*** Begin section ***

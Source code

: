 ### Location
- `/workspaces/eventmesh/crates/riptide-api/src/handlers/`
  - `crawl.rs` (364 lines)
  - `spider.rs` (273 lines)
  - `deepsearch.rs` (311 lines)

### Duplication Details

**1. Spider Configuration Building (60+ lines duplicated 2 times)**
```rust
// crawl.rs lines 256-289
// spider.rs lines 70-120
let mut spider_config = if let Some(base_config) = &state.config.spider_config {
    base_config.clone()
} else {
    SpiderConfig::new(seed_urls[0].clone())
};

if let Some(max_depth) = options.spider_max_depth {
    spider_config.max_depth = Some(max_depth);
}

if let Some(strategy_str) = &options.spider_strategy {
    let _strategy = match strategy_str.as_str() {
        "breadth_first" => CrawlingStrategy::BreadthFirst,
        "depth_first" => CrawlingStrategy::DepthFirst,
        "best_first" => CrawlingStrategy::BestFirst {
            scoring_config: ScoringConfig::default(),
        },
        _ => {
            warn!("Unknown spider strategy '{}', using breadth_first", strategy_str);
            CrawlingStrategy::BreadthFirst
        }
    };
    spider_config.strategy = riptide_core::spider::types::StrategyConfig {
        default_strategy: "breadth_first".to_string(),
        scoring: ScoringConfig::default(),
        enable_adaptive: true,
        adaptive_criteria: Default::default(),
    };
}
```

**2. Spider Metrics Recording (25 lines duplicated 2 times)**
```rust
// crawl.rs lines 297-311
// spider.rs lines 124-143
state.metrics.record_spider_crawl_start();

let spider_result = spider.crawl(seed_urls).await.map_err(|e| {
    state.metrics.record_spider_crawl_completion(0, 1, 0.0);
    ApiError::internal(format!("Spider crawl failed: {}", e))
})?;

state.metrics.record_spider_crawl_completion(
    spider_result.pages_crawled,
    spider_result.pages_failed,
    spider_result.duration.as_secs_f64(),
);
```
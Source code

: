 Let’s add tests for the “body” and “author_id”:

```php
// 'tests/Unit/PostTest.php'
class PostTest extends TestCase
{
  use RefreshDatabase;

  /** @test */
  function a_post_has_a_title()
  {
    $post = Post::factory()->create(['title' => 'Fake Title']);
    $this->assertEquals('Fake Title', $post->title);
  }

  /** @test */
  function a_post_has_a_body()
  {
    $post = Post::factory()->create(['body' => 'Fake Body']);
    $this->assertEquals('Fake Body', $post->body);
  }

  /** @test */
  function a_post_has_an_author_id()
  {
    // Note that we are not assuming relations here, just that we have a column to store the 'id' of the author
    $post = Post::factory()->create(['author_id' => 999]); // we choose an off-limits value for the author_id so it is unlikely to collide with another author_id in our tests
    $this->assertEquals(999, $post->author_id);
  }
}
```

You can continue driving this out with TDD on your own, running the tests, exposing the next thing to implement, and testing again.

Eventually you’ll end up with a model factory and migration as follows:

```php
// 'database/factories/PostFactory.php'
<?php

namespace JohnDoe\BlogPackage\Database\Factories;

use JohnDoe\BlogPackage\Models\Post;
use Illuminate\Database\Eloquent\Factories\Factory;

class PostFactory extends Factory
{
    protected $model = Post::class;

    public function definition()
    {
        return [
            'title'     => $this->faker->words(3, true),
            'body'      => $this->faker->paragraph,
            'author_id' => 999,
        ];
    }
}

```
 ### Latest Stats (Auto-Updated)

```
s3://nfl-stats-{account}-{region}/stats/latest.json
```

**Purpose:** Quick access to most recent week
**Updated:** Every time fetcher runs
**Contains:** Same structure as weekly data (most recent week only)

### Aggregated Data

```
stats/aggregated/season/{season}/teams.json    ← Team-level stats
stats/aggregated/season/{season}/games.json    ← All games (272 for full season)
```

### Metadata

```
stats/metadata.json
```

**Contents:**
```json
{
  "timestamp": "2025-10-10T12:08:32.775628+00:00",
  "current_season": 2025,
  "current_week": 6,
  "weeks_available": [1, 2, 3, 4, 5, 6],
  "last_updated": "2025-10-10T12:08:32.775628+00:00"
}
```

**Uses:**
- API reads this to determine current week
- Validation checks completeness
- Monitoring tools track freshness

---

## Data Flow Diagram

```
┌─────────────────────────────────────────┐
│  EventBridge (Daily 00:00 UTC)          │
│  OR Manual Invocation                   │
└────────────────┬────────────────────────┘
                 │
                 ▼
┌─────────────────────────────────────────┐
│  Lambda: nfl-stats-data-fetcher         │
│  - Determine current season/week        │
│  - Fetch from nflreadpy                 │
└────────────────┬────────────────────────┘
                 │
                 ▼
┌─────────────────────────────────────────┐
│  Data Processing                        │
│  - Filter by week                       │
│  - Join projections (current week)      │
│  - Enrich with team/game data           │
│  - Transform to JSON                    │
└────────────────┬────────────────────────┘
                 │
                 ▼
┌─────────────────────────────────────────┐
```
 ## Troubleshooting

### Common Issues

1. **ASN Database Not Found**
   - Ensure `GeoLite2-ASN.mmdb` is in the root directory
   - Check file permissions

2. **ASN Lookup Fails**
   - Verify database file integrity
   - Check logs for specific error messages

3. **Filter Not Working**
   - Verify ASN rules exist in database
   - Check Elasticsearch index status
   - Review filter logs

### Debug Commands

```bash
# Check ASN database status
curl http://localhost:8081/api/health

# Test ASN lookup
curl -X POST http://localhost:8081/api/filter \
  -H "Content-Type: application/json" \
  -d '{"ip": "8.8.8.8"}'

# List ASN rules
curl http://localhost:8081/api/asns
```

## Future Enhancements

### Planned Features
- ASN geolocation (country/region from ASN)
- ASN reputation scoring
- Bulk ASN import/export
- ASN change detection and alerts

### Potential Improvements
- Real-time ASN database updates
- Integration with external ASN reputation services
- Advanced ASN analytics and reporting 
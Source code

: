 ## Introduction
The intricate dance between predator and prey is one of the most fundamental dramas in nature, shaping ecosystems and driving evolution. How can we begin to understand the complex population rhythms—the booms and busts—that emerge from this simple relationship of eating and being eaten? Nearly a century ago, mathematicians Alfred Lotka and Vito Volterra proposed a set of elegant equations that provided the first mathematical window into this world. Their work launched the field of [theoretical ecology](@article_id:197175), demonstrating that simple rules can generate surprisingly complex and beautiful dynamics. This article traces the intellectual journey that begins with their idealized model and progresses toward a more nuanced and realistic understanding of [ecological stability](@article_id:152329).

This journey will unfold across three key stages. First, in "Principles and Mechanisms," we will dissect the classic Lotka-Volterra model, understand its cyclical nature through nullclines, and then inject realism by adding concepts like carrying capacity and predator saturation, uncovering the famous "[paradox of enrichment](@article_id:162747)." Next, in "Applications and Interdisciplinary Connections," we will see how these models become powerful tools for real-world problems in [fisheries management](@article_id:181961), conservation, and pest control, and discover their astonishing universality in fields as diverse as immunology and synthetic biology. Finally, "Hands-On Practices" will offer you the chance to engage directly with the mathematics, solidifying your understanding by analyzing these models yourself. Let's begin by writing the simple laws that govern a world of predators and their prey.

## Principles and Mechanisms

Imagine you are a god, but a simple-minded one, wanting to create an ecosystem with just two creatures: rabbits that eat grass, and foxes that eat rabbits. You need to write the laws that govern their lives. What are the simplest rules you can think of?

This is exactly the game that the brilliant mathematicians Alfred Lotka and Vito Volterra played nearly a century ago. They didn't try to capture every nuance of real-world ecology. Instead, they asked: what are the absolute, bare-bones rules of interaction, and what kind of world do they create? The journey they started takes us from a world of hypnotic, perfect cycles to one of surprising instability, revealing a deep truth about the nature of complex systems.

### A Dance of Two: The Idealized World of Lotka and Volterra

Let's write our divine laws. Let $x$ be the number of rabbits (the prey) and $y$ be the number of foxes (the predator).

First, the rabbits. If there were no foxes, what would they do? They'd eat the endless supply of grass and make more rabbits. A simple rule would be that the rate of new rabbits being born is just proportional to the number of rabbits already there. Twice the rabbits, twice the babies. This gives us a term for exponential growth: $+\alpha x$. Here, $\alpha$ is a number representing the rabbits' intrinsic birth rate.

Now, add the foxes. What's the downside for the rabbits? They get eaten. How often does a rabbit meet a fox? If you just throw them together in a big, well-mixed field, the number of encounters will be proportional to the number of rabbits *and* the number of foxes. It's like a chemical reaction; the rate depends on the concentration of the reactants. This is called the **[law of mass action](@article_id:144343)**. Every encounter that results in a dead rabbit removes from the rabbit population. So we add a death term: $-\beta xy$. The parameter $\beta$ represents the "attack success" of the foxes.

*** End section ***

# Problem to work on:
From the records above, pick out and copy each line holding the word "logs".

# Written response:
   - Check logs for specific error messages
   - Review filter logs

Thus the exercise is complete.